* [Work to complete]
Word for word, restate the entries below, but exclude the images.

* [Material provided]
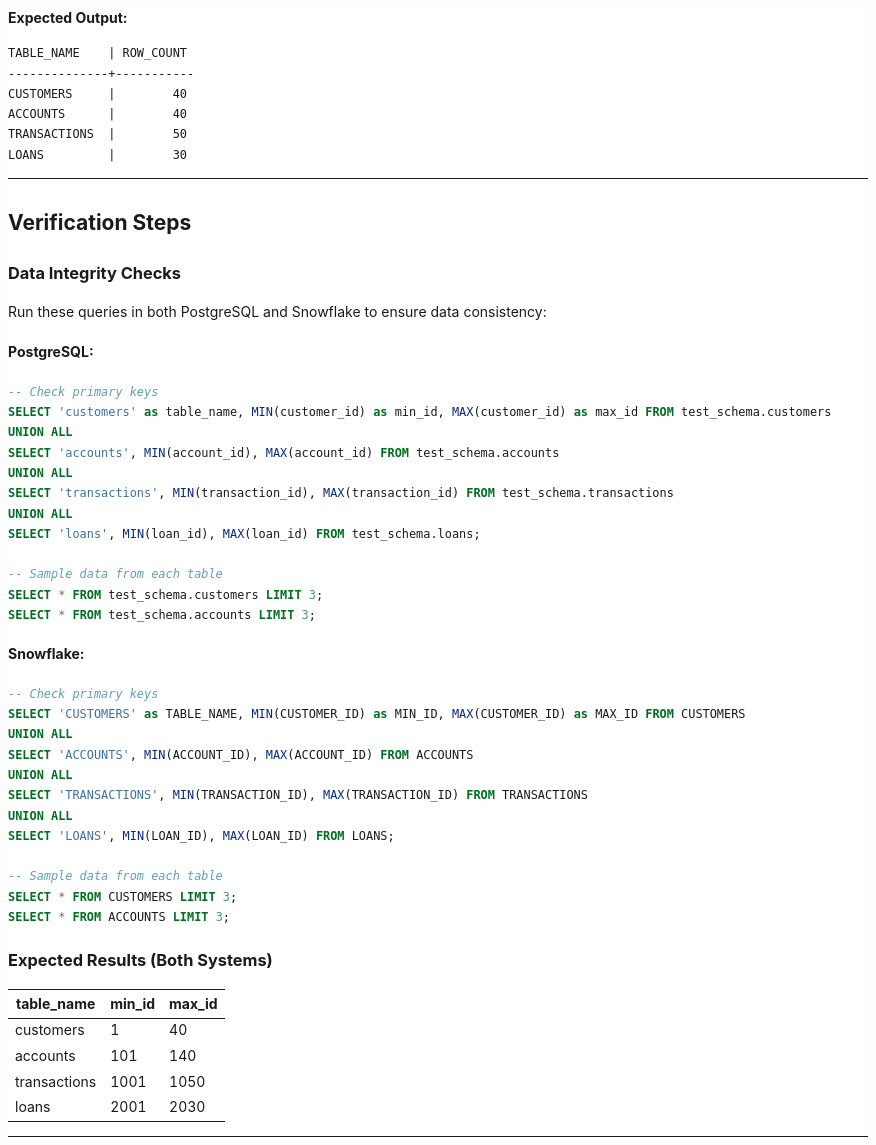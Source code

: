 **Expected Output:**
```
TABLE_NAME    | ROW_COUNT
--------------+-----------
CUSTOMERS     |        40
ACCOUNTS      |        40
TRANSACTIONS  |        50
LOANS         |        30
```

---

## Verification Steps

### Data Integrity Checks

Run these queries in both PostgreSQL and Snowflake to ensure data consistency:

#### PostgreSQL:
```sql
-- Check primary keys
SELECT 'customers' as table_name, MIN(customer_id) as min_id, MAX(customer_id) as max_id FROM test_schema.customers
UNION ALL
SELECT 'accounts', MIN(account_id), MAX(account_id) FROM test_schema.accounts
UNION ALL
SELECT 'transactions', MIN(transaction_id), MAX(transaction_id) FROM test_schema.transactions
UNION ALL
SELECT 'loans', MIN(loan_id), MAX(loan_id) FROM test_schema.loans;

-- Sample data from each table
SELECT * FROM test_schema.customers LIMIT 3;
SELECT * FROM test_schema.accounts LIMIT 3;
```

#### Snowflake:
```sql
-- Check primary keys
SELECT 'CUSTOMERS' as TABLE_NAME, MIN(CUSTOMER_ID) as MIN_ID, MAX(CUSTOMER_ID) as MAX_ID FROM CUSTOMERS
UNION ALL
SELECT 'ACCOUNTS', MIN(ACCOUNT_ID), MAX(ACCOUNT_ID) FROM ACCOUNTS
UNION ALL
SELECT 'TRANSACTIONS', MIN(TRANSACTION_ID), MAX(TRANSACTION_ID) FROM TRANSACTIONS
UNION ALL
SELECT 'LOANS', MIN(LOAN_ID), MAX(LOAN_ID) FROM LOANS;

-- Sample data from each table
SELECT * FROM CUSTOMERS LIMIT 3;
SELECT * FROM ACCOUNTS LIMIT 3;
```

### Expected Results (Both Systems)
| table_name   | min_id | max_id |
|--------------|--------|--------|
| customers    | 1      | 40     |
| accounts     | 101    | 140    |
| transactions | 1001   | 1050   |
| loans        | 2001   | 2030   |

---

* [Response to the task]
Source code

: **Expected Output:**
```
TABLE_NAME    | ROW_COUNT
--------------+-----------
CUSTOMERS     |        40
ACCOUNTS      |        40
TRANSACTIONS  |        50
LOANS         |        30
```

---

## Verification Steps

### Data Integrity Checks

Run these queries in both PostgreSQL and Snowflake to ensure data consistency:

#### PostgreSQL:
```sql
-- Check primary keys
SELECT 'customers' as table_name, MIN(customer_id) as min_id, MAX(customer_id) as max_id FROM test_schema.customers
UNION ALL
SELECT 'accounts', MIN(account_id), MAX(account_id) FROM test_schema.accounts
UNION ALL
SELECT 'transactions', MIN(transaction_id), MAX(transaction_id) FROM test_schema.transactions
UNION ALL
SELECT 'loans', MIN(loan_id), MAX(loan_id) FROM test_schema.loans;

-- Sample data from each table
SELECT * FROM test_schema.customers LIMIT 3;
SELECT * FROM test_schema.accounts LIMIT 3;
```

#### Snowflake:
```sql
-- Check primary keys
SELECT 'CUSTOMERS' as TABLE_NAME, MIN(CUSTOMER_ID) as MIN_ID, MAX(CUSTOMER_ID) as MAX_ID FROM CUSTOMERS
UNION ALL
SELECT 'ACCOUNTS', MIN(ACCOUNT_ID), MAX(ACCOUNT_ID) FROM ACCOUNTS
UNION ALL
SELECT 'TRANSACTIONS', MIN(TRANSACTION_ID), MAX(TRANSACTION_ID) FROM TRANSACTIONS
UNION ALL
SELECT 'LOANS', MIN(LOAN_ID), MAX(LOAN_ID) FROM LOANS;

-- Sample data from each table
SELECT * FROM CUSTOMERS LIMIT 3;
SELECT * FROM ACCOUNTS LIMIT 3;
```

### Expected Results (Both Systems)
| table_name   | min_id | max_id |
|--------------|--------|--------|
| customers    | 1      | 40     |
| accounts     | 101    | 140    |
| transactions | 1001   | 1050   |
| loans        | 2001   | 2030   |

---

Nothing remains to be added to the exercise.